> **Problem description**:
Here the job is to retype the data word for word while leaving the pictures aside.

[Start of section]

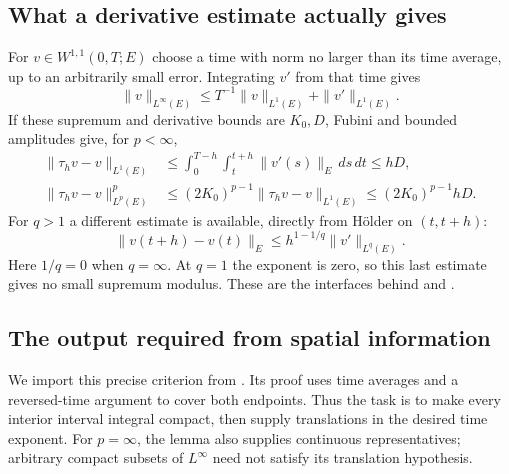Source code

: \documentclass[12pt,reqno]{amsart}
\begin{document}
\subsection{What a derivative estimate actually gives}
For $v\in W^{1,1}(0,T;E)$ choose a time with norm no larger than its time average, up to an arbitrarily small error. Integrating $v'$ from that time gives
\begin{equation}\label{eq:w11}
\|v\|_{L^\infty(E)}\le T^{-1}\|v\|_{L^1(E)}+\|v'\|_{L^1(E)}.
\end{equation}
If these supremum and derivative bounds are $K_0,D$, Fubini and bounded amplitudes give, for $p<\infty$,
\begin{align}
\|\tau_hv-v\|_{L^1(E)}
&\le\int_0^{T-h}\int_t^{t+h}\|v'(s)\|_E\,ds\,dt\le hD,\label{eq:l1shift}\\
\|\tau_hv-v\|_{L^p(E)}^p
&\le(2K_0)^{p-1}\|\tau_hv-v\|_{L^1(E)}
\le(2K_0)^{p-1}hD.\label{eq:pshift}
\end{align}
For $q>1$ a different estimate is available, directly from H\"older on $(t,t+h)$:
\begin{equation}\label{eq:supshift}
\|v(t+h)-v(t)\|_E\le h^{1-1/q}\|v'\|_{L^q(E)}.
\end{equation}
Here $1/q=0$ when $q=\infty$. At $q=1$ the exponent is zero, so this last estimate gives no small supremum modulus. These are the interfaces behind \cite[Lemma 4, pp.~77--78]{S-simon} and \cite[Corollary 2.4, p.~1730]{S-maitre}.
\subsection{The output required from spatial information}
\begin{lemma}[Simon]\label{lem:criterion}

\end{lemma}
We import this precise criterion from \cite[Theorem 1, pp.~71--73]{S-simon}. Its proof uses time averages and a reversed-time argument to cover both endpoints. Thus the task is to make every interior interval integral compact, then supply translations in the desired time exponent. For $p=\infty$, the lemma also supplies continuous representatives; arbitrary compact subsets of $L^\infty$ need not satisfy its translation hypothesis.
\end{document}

[End of section]

> **Task result**:
Source code

: \documentclass[12pt,reqno]{amsart}
\begin{document}
\subsection{What a derivative estimate actually gives}
For $v\in W^{1,1}(0,T;E)$ choose a time with norm no larger than its time average, up to an arbitrarily small error. Integrating $v'$ from that time gives
\begin{equation}\label{eq:w11}
\|v\|_{L^\infty(E)}\le T^{-1}\|v\|_{L^1(E)}+\|v'\|_{L^1(E)}.
\end{equation}
If these supremum and derivative bounds are $K_0,D$, Fubini and bounded amplitudes give, for $p<\infty$,
\begin{align}
\|\tau_hv-v\|_{L^1(E)}
&\le\int_0^{T-h}\int_t^{t+h}\|v'(s)\|_E\,ds\,dt\le hD,\label{eq:l1shift}\\
\|\tau_hv-v\|_{L^p(E)}^p
&\le(2K_0)^{p-1}\|\tau_hv-v\|_{L^1(E)}
\le(2K_0)^{p-1}hD.\label{eq:pshift}
\end{align}
For $q>1$ a different estimate is available, directly from H\"older on $(t,t+h)$:
\begin{equation}\label{eq:supshift}
\|v(t+h)-v(t)\|_E\le h^{1-1/q}\|v'\|_{L^q(E)}.
\end{equation}
Here $1/q=0$ when $q=\infty$. At $q=1$ the exponent is zero, so this last estimate gives no small supremum modulus. These are the interfaces behind \cite[Lemma 4, pp.~77--78]{S-simon} and \cite[Corollary 2.4, p.~1730]{S-maitre}.
\subsection{The output required from spatial information}
\begin{lemma}[Simon]\label{lem:criterion}

\end{lemma}
We import this precise criterion from \cite[Theorem 1, pp.~71--73]{S-simon}. Its proof uses time averages and a reversed-time argument to cover both endpoints. Thus the task is to make every interior interval integral compact, then supply translations in the desired time exponent. For $p=\infty$, the lemma also supplies continuous representatives; arbitrary compact subsets of $L^\infty$ need not satisfy its translation hypothesis.
\end{document}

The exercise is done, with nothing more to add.